Fast forward a few months later, things were changing and they were changing fast. I went from being able to span treatment of IV antibiotics from 8 weeks down to 4 weeks. The amount of time I would have to be on them grew longer, and treatment grew harder. The need for oxygen grew from only needing it at night to then needing it every day, all day. I couldn’t drive anymore, I felt awful 95% of the time. I coughed so much, I literally was unable to breathe at times. I remember gasping for just the slightest bit of air. An unbelievably frightening feeling. I’d cough so hard I would crack ribs which then brought on tremendous amount of pain. As time continued to go on, I was in pain constantly, all over my body from head to toe. I was on 4-5 liters of oxygen, and I could no longer do much on my own. I was now twenty five years old and everything I did was a true struggle. My husband or a family member had to be with me at all times. I needed help doing the simple things we all take for granted everyday. Getting out of bed, walking to the bathroom or the kitchen. Bathing, getting dressed, and even brushing my hair was a true challenge. Life as I knew it was no longer. I would catch quick glances of myself in the mirror and when I stopped to give a good look I saw someone I no longer recognized. I wasn’t “living” anymore, I was just simply “existing.” I was slowly dying and my only hope was new lungs.

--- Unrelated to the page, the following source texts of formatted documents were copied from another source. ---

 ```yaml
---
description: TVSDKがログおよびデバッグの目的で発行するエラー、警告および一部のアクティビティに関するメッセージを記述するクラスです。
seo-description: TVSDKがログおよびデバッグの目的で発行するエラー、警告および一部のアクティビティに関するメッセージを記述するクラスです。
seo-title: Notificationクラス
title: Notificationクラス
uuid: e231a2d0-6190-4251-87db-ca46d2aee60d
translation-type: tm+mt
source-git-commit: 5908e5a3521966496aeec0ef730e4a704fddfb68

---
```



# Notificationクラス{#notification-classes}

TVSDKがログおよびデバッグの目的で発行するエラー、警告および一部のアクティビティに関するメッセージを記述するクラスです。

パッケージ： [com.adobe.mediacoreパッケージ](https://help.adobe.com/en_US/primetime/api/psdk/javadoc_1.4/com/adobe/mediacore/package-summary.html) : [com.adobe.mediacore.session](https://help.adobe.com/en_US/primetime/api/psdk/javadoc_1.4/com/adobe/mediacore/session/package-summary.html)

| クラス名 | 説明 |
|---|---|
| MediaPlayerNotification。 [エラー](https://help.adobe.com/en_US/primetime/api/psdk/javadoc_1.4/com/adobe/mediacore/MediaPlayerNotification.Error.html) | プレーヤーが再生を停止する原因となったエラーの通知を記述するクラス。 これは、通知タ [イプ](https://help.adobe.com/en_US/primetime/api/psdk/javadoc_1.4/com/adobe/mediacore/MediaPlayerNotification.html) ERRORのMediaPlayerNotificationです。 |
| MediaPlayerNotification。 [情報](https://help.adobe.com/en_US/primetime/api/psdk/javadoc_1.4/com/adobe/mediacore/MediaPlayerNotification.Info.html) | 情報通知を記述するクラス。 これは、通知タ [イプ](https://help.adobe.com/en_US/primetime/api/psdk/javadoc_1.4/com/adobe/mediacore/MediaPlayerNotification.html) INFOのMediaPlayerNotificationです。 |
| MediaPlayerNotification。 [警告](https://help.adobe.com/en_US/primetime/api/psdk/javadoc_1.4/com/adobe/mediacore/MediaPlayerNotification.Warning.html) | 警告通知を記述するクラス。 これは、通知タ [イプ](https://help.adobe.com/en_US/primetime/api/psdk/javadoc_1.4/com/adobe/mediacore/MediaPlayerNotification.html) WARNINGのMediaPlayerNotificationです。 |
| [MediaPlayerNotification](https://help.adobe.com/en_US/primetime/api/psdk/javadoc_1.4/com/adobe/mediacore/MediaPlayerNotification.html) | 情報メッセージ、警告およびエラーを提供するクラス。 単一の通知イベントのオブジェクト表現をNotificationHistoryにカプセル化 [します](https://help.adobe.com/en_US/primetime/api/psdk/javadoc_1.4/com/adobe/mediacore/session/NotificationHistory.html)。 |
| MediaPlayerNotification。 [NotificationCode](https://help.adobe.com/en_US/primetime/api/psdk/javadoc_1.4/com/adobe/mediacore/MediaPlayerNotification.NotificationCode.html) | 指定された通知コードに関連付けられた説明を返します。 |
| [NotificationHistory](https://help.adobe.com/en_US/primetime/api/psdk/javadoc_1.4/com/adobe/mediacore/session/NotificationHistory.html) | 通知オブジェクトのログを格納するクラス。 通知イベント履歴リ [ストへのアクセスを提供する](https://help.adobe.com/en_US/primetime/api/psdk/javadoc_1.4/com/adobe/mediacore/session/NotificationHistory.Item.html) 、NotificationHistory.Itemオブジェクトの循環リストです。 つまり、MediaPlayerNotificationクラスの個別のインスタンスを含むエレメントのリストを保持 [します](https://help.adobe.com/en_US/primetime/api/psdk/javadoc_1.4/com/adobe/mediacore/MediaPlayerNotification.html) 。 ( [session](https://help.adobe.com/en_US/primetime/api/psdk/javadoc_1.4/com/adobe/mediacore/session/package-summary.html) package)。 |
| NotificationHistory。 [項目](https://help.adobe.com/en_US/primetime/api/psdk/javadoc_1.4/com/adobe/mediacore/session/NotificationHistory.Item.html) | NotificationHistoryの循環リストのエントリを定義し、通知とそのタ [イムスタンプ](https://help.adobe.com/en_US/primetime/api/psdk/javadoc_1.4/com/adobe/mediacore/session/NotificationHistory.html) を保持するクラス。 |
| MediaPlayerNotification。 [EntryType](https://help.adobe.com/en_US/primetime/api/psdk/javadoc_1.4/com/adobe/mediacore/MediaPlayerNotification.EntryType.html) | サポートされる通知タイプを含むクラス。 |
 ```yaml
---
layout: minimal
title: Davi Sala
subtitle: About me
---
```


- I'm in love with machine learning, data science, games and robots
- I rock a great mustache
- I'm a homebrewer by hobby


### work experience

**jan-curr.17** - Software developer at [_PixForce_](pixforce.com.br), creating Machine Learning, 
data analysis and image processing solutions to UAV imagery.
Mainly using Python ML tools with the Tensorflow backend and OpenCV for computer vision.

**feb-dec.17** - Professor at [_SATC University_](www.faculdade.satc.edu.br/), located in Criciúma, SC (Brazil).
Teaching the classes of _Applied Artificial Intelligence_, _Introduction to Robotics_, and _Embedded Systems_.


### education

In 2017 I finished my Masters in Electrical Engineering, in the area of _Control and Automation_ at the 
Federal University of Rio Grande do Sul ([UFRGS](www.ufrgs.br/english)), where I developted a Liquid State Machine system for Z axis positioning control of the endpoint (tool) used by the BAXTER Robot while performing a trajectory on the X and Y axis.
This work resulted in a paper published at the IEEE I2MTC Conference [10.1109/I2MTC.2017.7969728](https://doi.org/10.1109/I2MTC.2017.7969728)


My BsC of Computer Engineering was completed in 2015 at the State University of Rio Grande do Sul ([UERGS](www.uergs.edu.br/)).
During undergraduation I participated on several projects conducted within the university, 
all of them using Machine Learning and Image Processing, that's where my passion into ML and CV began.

Going through transplant consultation was quite the experience. It was a few days long and it took a toll on me mentally. My husband and I went through all the classes and appointments and it was a lot to take in. Not only were we dealing with the fact of my current health state and our lack of options, but we were trying to comprehend and take in so much information on a very important subject and decision. The most nerve racking but anticipated appointment, was my meeting with my transplant doctor. I already knew him from clinic and I knew that talking with him was going to answer a lot of questions or concerns I had about the transplant process. He was very direct and honest with myself and Seth which is something I always appreciated from my all of my doctors. After consulting with my doctor, I was told that due to my current and personal health situation, I was going to be looking at some possible complications that maybe others without my particular issues, wouldn’t have to necessarily face. My success rate after the first year of transplant, was about 25% less then other CF patients that weren’t dealing with my particular problem. After the second year, I was looking at a 50/50 shot. My heart sank and I felt like I was a balloon slowly deflating. Not only was I already struggling with the complications of end stage Cystic Fibrosis, I was now being told that my only shot at possible life again was “a roll of the dice.” Unknown, and impossible to predict.